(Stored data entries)
________________________

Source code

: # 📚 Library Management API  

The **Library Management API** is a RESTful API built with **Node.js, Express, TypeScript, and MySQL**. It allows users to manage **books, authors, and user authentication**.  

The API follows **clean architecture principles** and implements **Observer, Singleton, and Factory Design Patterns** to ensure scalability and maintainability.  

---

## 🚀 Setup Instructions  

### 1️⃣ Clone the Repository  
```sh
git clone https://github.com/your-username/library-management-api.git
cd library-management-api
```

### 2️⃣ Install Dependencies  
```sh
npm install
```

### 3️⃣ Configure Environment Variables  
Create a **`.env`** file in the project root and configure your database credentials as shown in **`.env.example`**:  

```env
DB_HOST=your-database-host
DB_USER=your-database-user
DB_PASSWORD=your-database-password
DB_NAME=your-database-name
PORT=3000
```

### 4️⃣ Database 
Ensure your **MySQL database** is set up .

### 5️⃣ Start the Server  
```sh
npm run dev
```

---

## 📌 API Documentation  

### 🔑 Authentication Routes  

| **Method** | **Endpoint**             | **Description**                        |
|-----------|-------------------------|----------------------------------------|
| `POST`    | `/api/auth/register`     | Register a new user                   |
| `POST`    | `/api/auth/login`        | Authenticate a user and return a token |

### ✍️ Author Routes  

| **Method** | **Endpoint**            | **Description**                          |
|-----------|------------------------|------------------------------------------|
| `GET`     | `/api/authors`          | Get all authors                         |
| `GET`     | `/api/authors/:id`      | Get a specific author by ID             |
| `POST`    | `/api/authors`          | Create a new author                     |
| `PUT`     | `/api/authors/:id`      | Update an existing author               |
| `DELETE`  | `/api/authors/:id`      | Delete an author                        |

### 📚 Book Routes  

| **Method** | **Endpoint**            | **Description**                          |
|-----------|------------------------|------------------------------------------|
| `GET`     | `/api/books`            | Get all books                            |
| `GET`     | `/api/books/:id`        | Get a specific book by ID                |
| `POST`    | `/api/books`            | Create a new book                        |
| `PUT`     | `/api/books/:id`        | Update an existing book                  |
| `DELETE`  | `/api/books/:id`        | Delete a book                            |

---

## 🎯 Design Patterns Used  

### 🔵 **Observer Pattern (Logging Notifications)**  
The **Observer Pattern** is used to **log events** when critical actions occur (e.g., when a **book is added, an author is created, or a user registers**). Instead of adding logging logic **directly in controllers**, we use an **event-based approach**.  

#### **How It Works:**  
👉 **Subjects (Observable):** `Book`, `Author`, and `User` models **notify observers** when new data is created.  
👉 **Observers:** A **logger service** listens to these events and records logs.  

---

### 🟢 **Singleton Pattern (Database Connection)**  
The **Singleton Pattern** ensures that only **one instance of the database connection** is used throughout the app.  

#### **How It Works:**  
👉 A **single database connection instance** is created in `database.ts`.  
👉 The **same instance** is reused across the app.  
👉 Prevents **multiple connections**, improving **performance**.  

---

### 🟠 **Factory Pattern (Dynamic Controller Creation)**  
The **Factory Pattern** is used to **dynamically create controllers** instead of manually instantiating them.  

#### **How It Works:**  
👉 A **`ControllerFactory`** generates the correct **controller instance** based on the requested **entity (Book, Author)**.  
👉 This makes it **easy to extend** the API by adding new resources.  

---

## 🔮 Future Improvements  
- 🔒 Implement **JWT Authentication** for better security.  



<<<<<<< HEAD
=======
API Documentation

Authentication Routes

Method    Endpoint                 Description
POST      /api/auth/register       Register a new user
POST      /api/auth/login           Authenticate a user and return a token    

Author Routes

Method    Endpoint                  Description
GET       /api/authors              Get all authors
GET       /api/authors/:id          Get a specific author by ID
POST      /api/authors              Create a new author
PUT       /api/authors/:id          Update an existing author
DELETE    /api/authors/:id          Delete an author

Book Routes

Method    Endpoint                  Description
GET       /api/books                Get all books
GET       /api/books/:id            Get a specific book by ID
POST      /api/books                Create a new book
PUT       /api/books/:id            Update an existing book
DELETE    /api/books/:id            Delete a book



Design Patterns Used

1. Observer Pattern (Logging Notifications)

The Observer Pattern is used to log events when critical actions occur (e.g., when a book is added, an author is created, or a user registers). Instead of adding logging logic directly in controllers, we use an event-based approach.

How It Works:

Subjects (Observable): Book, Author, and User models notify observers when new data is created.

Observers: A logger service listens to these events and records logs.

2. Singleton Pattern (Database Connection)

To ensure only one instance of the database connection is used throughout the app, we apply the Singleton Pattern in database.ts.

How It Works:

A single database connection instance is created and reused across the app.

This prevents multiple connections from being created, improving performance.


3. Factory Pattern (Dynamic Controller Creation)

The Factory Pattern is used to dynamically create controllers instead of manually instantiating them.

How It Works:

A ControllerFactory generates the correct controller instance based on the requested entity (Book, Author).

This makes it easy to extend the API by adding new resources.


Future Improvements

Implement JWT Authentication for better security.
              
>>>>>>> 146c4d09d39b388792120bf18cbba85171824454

________________________

WHAT TO PRODUCE: Count, in the records above, the lines that contain "Creation", and write only the resulting number.

ANSWER TO THIS EXERCISE: 2